• [Given entries]
######

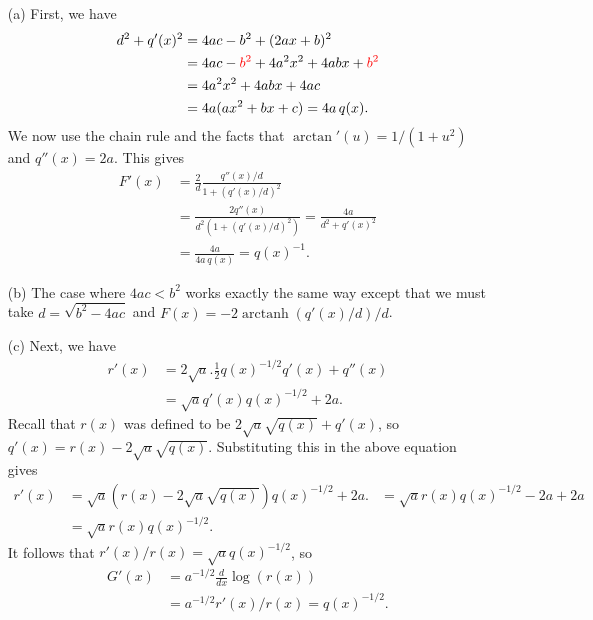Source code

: \documentclass[a4paper]{book}
\newcommand{\RED}[1]{{\color{red}#1}}
\newcommand{\arctanh}  {\operatorname{arctanh}}
\renewcommand{\:}{\colon}
\theoremstyle{definition}
\renewenvironment{solution}{\SolutionInline}{\endSolutionInline}
\begin{document}
\begin{solution}
 \begin{itemize}
  \item[(a)] First, we have
   \begin{align*}
    d^2 + q'(x)^2 &= 4ac-b^2 + (2ax+b)^2 \\
                  &= 4ac - \RED{b^2} + 4a^2x^2 + 4abx + \RED{b^2} \\
                  &= 4a^2x^2 + 4abx + 4ac \\
                  &= 4a(ax^2+bx+c) = 4a\, q(x).
   \end{align*}
   We now use the chain rule and the facts that
   $\arctan'(u)=1/(1+u^2)$ and $q''(x)=2a$.  This gives
   \begin{align*}
    F'(x) &= \frac{2}{d} \frac{q''(x)/d}{1+(q'(x)/d)^2} \\
          &= \frac{2q''(x)}{d^2(1+(q'(x)/d)^2)}
           = \frac{4a}{d^2+q'(x)^2} \\
          &= \frac{4a}{4a\,q(x)} = q(x)^{-1}.
   \end{align*}
  \item[(b)] The case where $4ac<b^2$ works exactly the same way
   except that we must take $d=\sqrt{b^2-4ac}$ and
   $F(x)=-2\arctanh(q'(x)/d)/d$.
  \item[(c)] Next, we have
   \begin{align*}
    r'(x) &= 2\sqrt{a}.\frac{1}{2}q(x)^{-1/2}q'(x) + q''(x) \\
          &= \sqrt{a}q'(x)q(x)^{-1/2} + 2a.
   \end{align*}
   Recall that $r(x)$ was defined to be $2\sqrt{a}\sqrt{q(x)}+q'(x)$,
   so $q'(x)=r(x)-2\sqrt{a}\sqrt{q(x)}$.  Substituting this in the
   above equation gives
   \begin{align*}
    r'(x) &= \sqrt{a}(r(x)-2\sqrt{a}\sqrt{q(x)})q(x)^{-1/2} + 2a.
          &= \sqrt{a}r(x)q(x)^{-1/2} - 2a + 2a \\
          &= \sqrt{a}r(x)q(x)^{-1/2}.
   \end{align*}
   It follows that $r'(x)/r(x)=\sqrt{a} q(x)^{-1/2}$, so 
   \begin{align*}
    G'(x) &= a^{-1/2}\frac{d}{dx}\log(r(x)) \\
          &= a^{-1/2} r'(x)/r(x) = q(x)^{-1/2}.
   \end{align*}
 \end{itemize}
\end{solution}
\end{document}
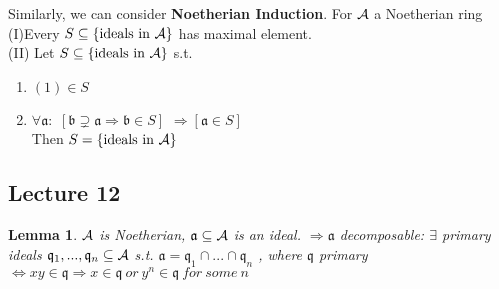 \documentclass[11pt]{article}
\newtheorem{lemma}[thm]{Lemma}
\newcommand{\sca}{{\mathfrak a}}
\newcommand{\scb}{{\mathfrak b}}
\newcommand{\scq}{\mathfrak q}
\newcommand{\cala}{{\cal A}}
\newcommand{\Lrta}{\Longrightarrow}
\newcommand{\Llrta}{\Longleftrightarrow}
\begin{document}
Similarly, we can consider 
\textbf{Noetherian Induction}. For $\cala$ a Noetherian ring\\
(I)Every $S\subseteq\{\text{ideals in $\cala$}\}$  has maximal element.
\\
(II) Let $S\subseteq\{\text{ideals in $\cala$}\}$ s.t.
\begin{enumerate}[label=(\alph*)]
\item $(1)\in S$
\item $\forall\sca:$  $[\scb\supsetneq\sca\Lrta \scb\in S]$ $\Lrta [\sca\in S]$\\
Then $S=\{\text{ideals in $\cala$}\}$
\end{enumerate}

\subsection{Lecture 12}
\begin{lemma}
$\cala$ is Noetherian, $\sca\subseteq \cala$ is an ideal. $\Lrta\sca$ decomposable:
$\exists $ primary ideals $\scq_1,...,\scq_n\subseteq \cala$ s.t. $\sca=\scq_1\cap...\cap\scq_n$
, where $\scq$ primary $\Llrta x y\in \scq\Lrta x\in \scq\ or\ y^n\in \scq\ for\ some \ n$\end{lemma}
\end{document}
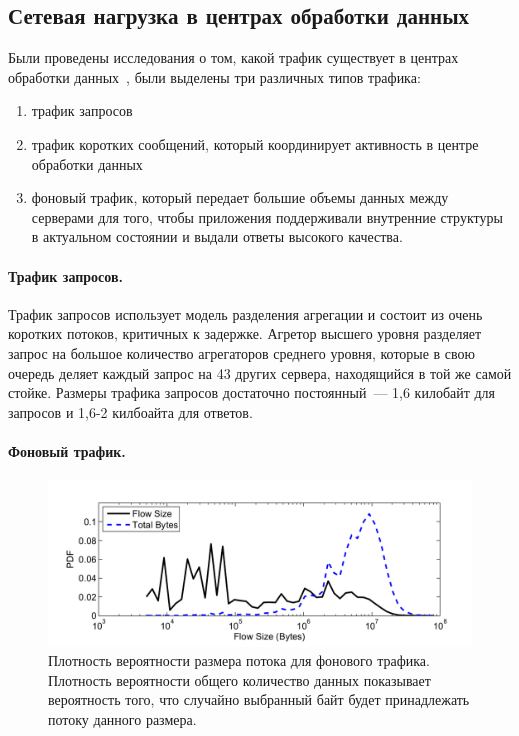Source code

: \documentclass[14pt, a4paper,oneside]{extarticle}
\begin{document}
\subsection{Сетевая нагрузка в центрах обработки данных}
Были проведены исследования о том, какой трафик существует в центрах обработки данных~\cite{dctcp}, были выделены три различных типов трафика:
\begin{enumerate}
\item трафик запросов
\item трафик коротких сообщений, который координирует активность в центре обработки данных
\item фоновый трафик, который передает большие объемы данных между серверами для того, чтобы приложения поддерживали внутренние структуры в актуальном состоянии и выдали ответы высокого качества.
\end{enumerate}

\paragraph{Трафик запросов.}
Трафик запросов использует модель разделения агрегации и состоит из очень коротких потоков, критичных к задержке. Агретор высшего уровня разделяет запрос на большое количество агрегаторов среднего уровня, которые в свою очередь деляет каждый запрос на 43 других сервера, находящийся в той же самой стойке. Размеры трафика запросов достаточно постоянный~--- 1,6 килобайт для запросов и 1,6-2 килбоайта для ответов.

\paragraph{Фоновый трафик.}
\begin{figure}
\includegraphics[width=\linewidth]{pdf_of_flow_size.png}
\caption{Плотность вероятности размера потока для фонового трафика. Плотность вероятности общего количество данных показывает вероятность того, что случайно выбранный байт будет принадлежать потоку данного размера.}
\label{pdf_of_flow_size}
\end{figure}
\end{document}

######

• [Task directions]
From the line containing "нагрузка в центрах" through the last line of the records, output each line exactly and nothing more.

• [Task response]
\subsection{Сетевая нагрузка в центрах обработки данных}
Были проведены исследования о том, какой трафик существует в центрах обработки данных~\cite{dctcp}, были выделены три различных типов трафика:
\begin{enumerate}
\item трафик запросов
\item трафик коротких сообщений, который координирует активность в центре обработки данных
\item фоновый трафик, который передает большие объемы данных между серверами для того, чтобы приложения поддерживали внутренние структуры в актуальном состоянии и выдали ответы высокого качества.
\end{enumerate}

\paragraph{Трафик запросов.}
Трафик запросов использует модель разделения агрегации и состоит из очень коротких потоков, критичных к задержке. Агретор высшего уровня разделяет запрос на большое количество агрегаторов среднего уровня, которые в свою очередь деляет каждый запрос на 43 других сервера, находящийся в той же самой стойке. Размеры трафика запросов достаточно постоянный~--- 1,6 килобайт для запросов и 1,6-2 килбоайта для ответов.

\paragraph{Фоновый трафик.}
\begin{figure}
\includegraphics[width=\linewidth]{pdf_of_flow_size.png}
\caption{Плотность вероятности размера потока для фонового трафика. Плотность вероятности общего количество данных показывает вероятность того, что случайно выбранный байт будет принадлежать потоку данного размера.}
\label{pdf_of_flow_size}
\end{figure}
\end{document}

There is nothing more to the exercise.